Company has no liability for hacking or loss of your Virtual Currency or Virtual Items or any goods or services obtained via Virtual Currency. Company has no obligation to, and will not, reimburse you for any Virtual Currency or Virtual Items obtained via Virtual Currency. Company reserves the right, in its sole discretion and without prior notification, to change or limit the price, availability, or order quantity of any Virtual Currency or Virtual Items and to refuse to provide you with any Virtual Currency or Virtual Items.
In some of our games, you may pay a fee for a subscription membership (“Subscription”).
When you buy a Subscription, you agree to the following:
– After the 3 day free trial period, this subscription automatically renews for the 7-day subscription amount unless it is canceled at least 24 hours before the end of the trial period.
– Your Apple or Google Play ID account will be charged for the renewal within 24 hours prior to the end of the trial or current period (if you are already using the subscription).
– Payment of the subscription fee will be charged to your Apple or Google Play ID account upon purchase confirmation.
– Your Subscription will automatically renew for the applicable length of your Subscription until either you or Company cancels your Subscription.
Canceling Subscriptions:
– To stop automatic renewal of your Subscription and automatic withdrawal of Subscription fees, you must cancel your Subscription within 24 hours before it renews for the length of the next Subscription period.
– You may cancel your Subscription at any time by managing the subscription settings in your App Store or Google Play Store account settings.
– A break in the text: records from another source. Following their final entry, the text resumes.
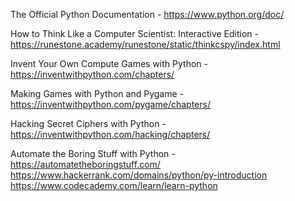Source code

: 
The Official Python Documentation - https://www.python.org/doc/

How to Think Like a Computer Scientist: Interactive Edition -
https://runestone.academy/runestone/static/thinkcspy/index.html

Invent Your Own Compute Games with Python - https://inventwithpython.com/chapters/

Making Games with Python and Pygame - https://inventwithpython.com/pygame/chapters/

Hacking Secret Ciphers with Python - https://inventwithpython.com/hacking/chapters/

Automate the Boring Stuff with Python - https://automatetheboringstuff.com/
https://www.hackerrank.com/domains/python/py-introduction
https://www.codecademy.com/learn/learn-python



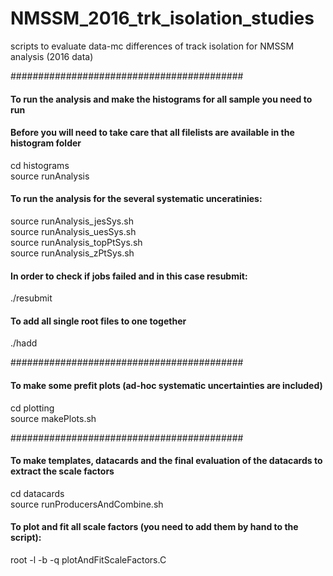 # NMSSM_2016_trk_isolation_studies
scripts to evaluate data-mc differences of track isolation for NMSSM analysis (2016 data)

##########################################
#### To run the analysis and make the histograms for all sample you need to run
#### Before you will need to take care that all filelists are available in the histogram folder
cd histograms    
source runAnalysis   

#### To run the analysis for the several systematic unceratinies:
source runAnalysis_jesSys.sh   
source runAnalysis_uesSys.sh   
source runAnalysis_topPtSys.sh   
source runAnalysis_zPtSys.sh   

#### In order to check if jobs failed and in this case resubmit:
./resubmit  

#### To add all single root files to one together
./hadd  

##########################################
#### To make some prefit plots (ad-hoc systematic uncertainties are included)
cd plotting   
source makePlots.sh   

##########################################
#### To make templates, datacards and the final evaluation of the datacards to extract the scale factors
cd datacards   
source runProducersAndCombine.sh   

#### To plot and fit all scale factors (you need to add them by hand to the script):
root -l -b -q plotAndFitScaleFactors.C   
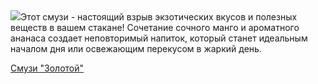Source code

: <!--2025-07-19 15:50:10-->
<div class="yb">
  <div class="rss povarenok"><a href="https://www.povarenok.ru/recipes/show/182932/"><img src="https://www.povarenok.ru/data/cache/2025jul/19/32/3184837_51785-640x480.jpg"></a>Этот смузи - настоящий взрыв экзотических вкусов и полезных веществ в вашем стакане! Сочетание сочного манго и ароматного ананаса создает неповторимый напиток, который станет идеальным началом дня или освежающим перекусом в жаркий день. <p class="titl"><a href="https://www.povarenok.ru/recipes/show/182932/">Смузи "Золотой"</a></p></div>
</div>

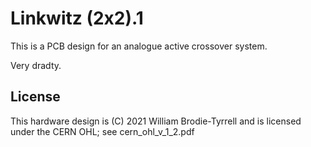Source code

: # Linkwitz (2x2).1

This is a PCB design for an analogue active crossover system.

Very dradty.

## License

This hardware design is (C) 2021 William Brodie-Tyrrell and is licensed under the CERN OHL; see cern_ohl_v_1_2.pdf
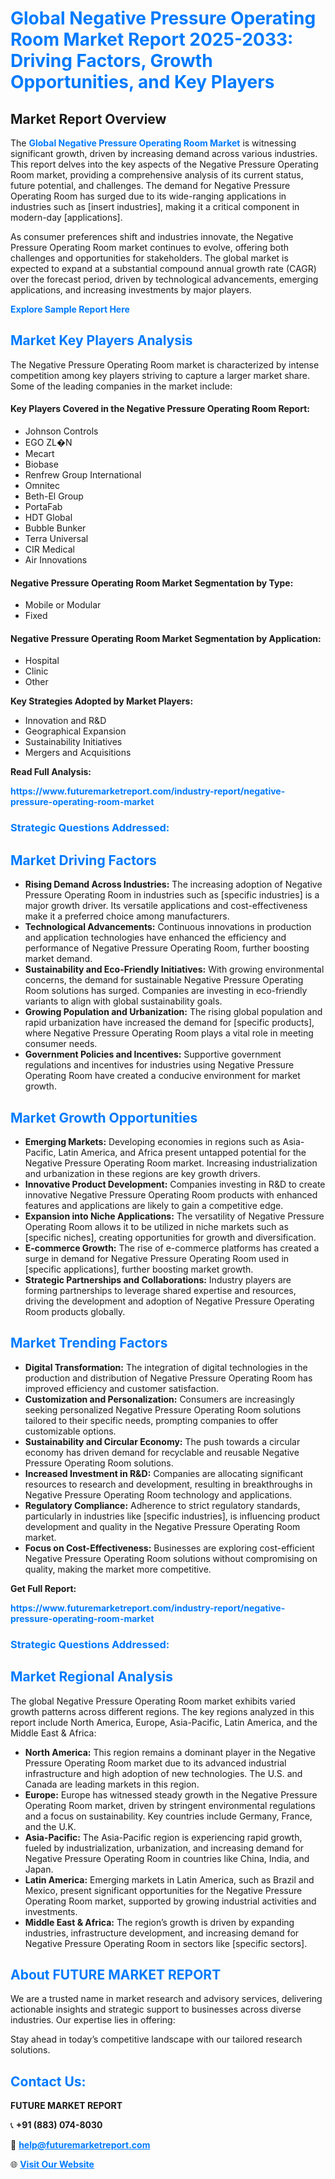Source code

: <h1 style="color: #007BFF;">Global Negative Pressure Operating Room Market Report 2025-2033: Driving Factors, Growth Opportunities, and Key Players</h1>

<section id="overview">
<h2>Market Report Overview</h2>
<p>The <a href="https://www.futuremarketreport.com/industry-report/negative-pressure-operating-room-market" style="color: #007BFF; text-decoration: none;"><strong>Global Negative Pressure Operating Room Market</strong></a> is witnessing significant growth, driven by increasing demand across various industries. This report delves into the key aspects of the Negative Pressure Operating Room market, providing a comprehensive analysis of its current status, future potential, and challenges. The demand for Negative Pressure Operating Room has surged due to its wide-ranging applications in industries such as [insert industries], making it a critical component in modern-day [applications].</p>
<p>As consumer preferences shift and industries innovate, the Negative Pressure Operating Room market continues to evolve, offering both challenges and opportunities for stakeholders. The global market is expected to expand at a substantial compound annual growth rate (CAGR) over the forecast period, driven by technological advancements, emerging applications, and increasing investments by major players.</p>
</section>

<section id="overview">
<p><a href="https://www.futuremarketreport.com/request-sample/reportId=78785" style="color: #007BFF; text-decoration: none;"><strong>Explore Sample Report Here</strong></a></p>
</section>

<section id="key-players">
<h2 style="color: #007BFF;">Market Key Players Analysis</h2>
<p>The Negative Pressure Operating Room market is characterized by intense competition among key players striving to capture a larger market share. Some of the leading companies in the market include:</p>
<h4>Key Players Covered in the Negative Pressure Operating Room Report:</h4>
<ul><li>Johnson Controls</li><li>EGO ZL�N</li><li>Mecart</li><li>Biobase</li><li>Renfrew Group International</li><li>Omnitec</li><li>Beth-El Group</li><li>PortaFab</li><li>HDT Global</li><li>Bubble Bunker</li><li>Terra Universal</li><li>CIR Medical</li><li>Air Innovations</li></ul>
<h4>Negative Pressure Operating Room Market Segmentation by Type:</h4>
<ul><li>Mobile or Modular</li><li>Fixed</li></ul>

<h4>Negative Pressure Operating Room Market Segmentation by Application:</h4>
<ul><li>Hospital</li><li>Clinic</li><li>Other</li></ul>
<p><strong>Key Strategies Adopted by Market Players:</strong></p>
<ul>
<li>Innovation and R&D</li>
<li>Geographical Expansion</li>
<li>Sustainability Initiatives</li>
<li>Mergers and Acquisitions</li>
</ul>
</section>

<section>
<p><strong>Read Full Analysis: </strong></p><a href="https://www.futuremarketreport.com/industry-report/negative-pressure-operating-room-market" style="color: #007BFF; text-decoration: none;"><strong>https://www.futuremarketreport.com/industry-report/negative-pressure-operating-room-market</strong></a>
<h3 style="color: #007BFF;">Strategic Questions Addressed:</h3>
</section>

<section id="driving-factors">
<h2 style="color: #007BFF;">Market Driving Factors</h2>
<ul>
<li><strong>Rising Demand Across Industries:</strong> The increasing adoption of Negative Pressure Operating Room in industries such as [specific industries] is a major growth driver. Its versatile applications and cost-effectiveness make it a preferred choice among manufacturers.</li>
<li><strong>Technological Advancements:</strong> Continuous innovations in production and application technologies have enhanced the efficiency and performance of Negative Pressure Operating Room, further boosting market demand.</li>
<li><strong>Sustainability and Eco-Friendly Initiatives:</strong> With growing environmental concerns, the demand for sustainable Negative Pressure Operating Room solutions has surged. Companies are investing in eco-friendly variants to align with global sustainability goals.</li>
<li><strong>Growing Population and Urbanization:</strong> The rising global population and rapid urbanization have increased the demand for [specific products], where Negative Pressure Operating Room plays a vital role in meeting consumer needs.</li>
<li><strong>Government Policies and Incentives:</strong> Supportive government regulations and incentives for industries using Negative Pressure Operating Room have created a conducive environment for market growth.</li>
</ul>
</section>

<section id="growth-opportunities">
<h2 style="color: #007BFF;">Market Growth Opportunities</h2>
<ul>
<li><strong>Emerging Markets:</strong> Developing economies in regions such as Asia-Pacific, Latin America, and Africa present untapped potential for the Negative Pressure Operating Room market. Increasing industrialization and urbanization in these regions are key growth drivers.</li>
<li><strong>Innovative Product Development:</strong> Companies investing in R&D to create innovative Negative Pressure Operating Room products with enhanced features and applications are likely to gain a competitive edge.</li>
<li><strong>Expansion into Niche Applications:</strong> The versatility of Negative Pressure Operating Room allows it to be utilized in niche markets such as [specific niches], creating opportunities for growth and diversification.</li>
<li><strong>E-commerce Growth:</strong> The rise of e-commerce platforms has created a surge in demand for Negative Pressure Operating Room used in [specific applications], further boosting market growth.</li>
<li><strong>Strategic Partnerships and Collaborations:</strong> Industry players are forming partnerships to leverage shared expertise and resources, driving the development and adoption of Negative Pressure Operating Room products globally.</li>
</ul>
</section>

<section id="trending-factors">
<h2 style="color: #007BFF;">Market Trending Factors</h2>
<ul>
<li><strong>Digital Transformation:</strong> The integration of digital technologies in the production and distribution of Negative Pressure Operating Room has improved efficiency and customer satisfaction.</li>
<li><strong>Customization and Personalization:</strong> Consumers are increasingly seeking personalized Negative Pressure Operating Room solutions tailored to their specific needs, prompting companies to offer customizable options.</li>
<li><strong>Sustainability and Circular Economy:</strong> The push towards a circular economy has driven demand for recyclable and reusable Negative Pressure Operating Room solutions.</li>
<li><strong>Increased Investment in R&D:</strong> Companies are allocating significant resources to research and development, resulting in breakthroughs in Negative Pressure Operating Room technology and applications.</li>
<li><strong>Regulatory Compliance:</strong> Adherence to strict regulatory standards, particularly in industries like [specific industries], is influencing product development and quality in the Negative Pressure Operating Room market.</li>
<li><strong>Focus on Cost-Effectiveness:</strong> Businesses are exploring cost-efficient Negative Pressure Operating Room solutions without compromising on quality, making the market more competitive.</li>
</ul>
</section>

<section>
<p><strong>Get Full Report: </strong></p><a href="https://www.futuremarketreport.com/industry-report/negative-pressure-operating-room-market" style="color: #007BFF; text-decoration: none;"><strong>https://www.futuremarketreport.com/industry-report/negative-pressure-operating-room-market</strong></a>
<h3 style="color: #007BFF;">Strategic Questions Addressed:</h3>
</section>


<section id="regional-analysis">
<h2 style="color: #007BFF;">Market Regional Analysis</h2>
<p>The global Negative Pressure Operating Room market exhibits varied growth patterns across different regions. The key regions analyzed in this report include North America, Europe, Asia-Pacific, Latin America, and the Middle East & Africa:</p>
<ul>
<li><strong>North America:</strong> This region remains a dominant player in the Negative Pressure Operating Room market due to its advanced industrial infrastructure and high adoption of new technologies. The U.S. and Canada are leading markets in this region.</li>
<li><strong>Europe:</strong> Europe has witnessed steady growth in the Negative Pressure Operating Room market, driven by stringent environmental regulations and a focus on sustainability. Key countries include Germany, France, and the U.K.</li>
<li><strong>Asia-Pacific:</strong> The Asia-Pacific region is experiencing rapid growth, fueled by industrialization, urbanization, and increasing demand for Negative Pressure Operating Room in countries like China, India, and Japan.</li>
<li><strong>Latin America:</strong> Emerging markets in Latin America, such as Brazil and Mexico, present significant opportunities for the Negative Pressure Operating Room market, supported by growing industrial activities and investments.</li>
<li><strong>Middle East & Africa:</strong> The region’s growth is driven by expanding industries, infrastructure development, and increasing demand for Negative Pressure Operating Room in sectors like [specific sectors].</li>
</ul>
</section>

<footer>
<h2 style="color: #007BFF;">About FUTURE MARKET REPORT</h2>
<p>We are a trusted name in market research and advisory services, delivering actionable insights and strategic support to businesses across diverse industries. Our expertise lies in offering:</p>

<p>Stay ahead in today’s competitive landscape with our tailored research solutions.</p>

<h2 style="color: #007BFF;">Contact Us:</h2>
<p><strong>FUTURE MARKET REPORT</strong></p>
<p>📞 <strong>+91 (883) 074-8030</strong></p>
<p>📧 <strong><a href="mailto:help@futuremarketreport.com" style="color: #007BFF;">help@futuremarketreport.com</a></strong></p>
<p>🌐 <strong><a href="https://www.futuremarketreport.com/" style="color: #007BFF;">Visit Our Website</a></strong></p>
</footer>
For the Google Play store, instructions for canceling your Subscription may be found here: https://support.google.com/googleplay/answer/7018481
For the Apple App store, instructions for canceling your Subscription may be found here: https://support.apple.com/en-us/HT202039
Other Subscription Terms:
– To receive any daily rewards as part of your Subscription, you must open the game that you have the Subscription for. You will not receive rewards for the days on which you did not open the game.
– You will get your subscription reward only when your internet connection is active.
When you pay for a Subscription, Virtual Currencies, and/or Virtual Items, all payments are charged and processed by applicable store, so please review your store’s payment terms for additional payment terms that may apply.
You agree that all payments for Virtual Currency, Virtual Items, and Subscriptions are final. No refunds will be given, except in Company’s sole and absolute discretion.
The Software is provided on an “as is” and “as available” basis. Company expressly disclaims all conditions and warranties of any kind, whether express or implied, including, but not limited to the conditions or warranties of merchantability, fitness for a particular use or purpose, title, non-infringement, accuracy, quiet enjoyment, and system integration with respect to the Software. Company does not warrant that the Software will be uninterrupted, timely, secure, or error free.
In no event will Company be liable for special, incidental or consequential damages resulting from possession, access, use or malfunction of the Software, including but not limited to, damages to property, loss of goodwill, computer failure or malfunction and, to the extent permitted by law, damages for personal injuries, property damage, lost profits or punitive damages from any causes of action arising out of or related to this agreement or the Software, whether arising in tort (including negligence), contract, strict liability or otherwise and whether or not Company has been advised of the possibility of such damages.
Some states/countries do not allow certain limitations of liability, this limitation of liability shall apply to the fullest extent permitted by law in the applicable jurisdiction. This limitation of liability shall not be applicable solely to the extent that any specific provision of this limitation of liability is prohibited by any federal, state, or municipal law, which cannot be pre-empted. This Company gives you specific legal rights, and you may have other rights that vary from jurisdiction to jurisdiction.
This Agreement will terminate automatically if you fail to comply with its terms and conditions. In such event, you must destroy the Software and all of its component parts.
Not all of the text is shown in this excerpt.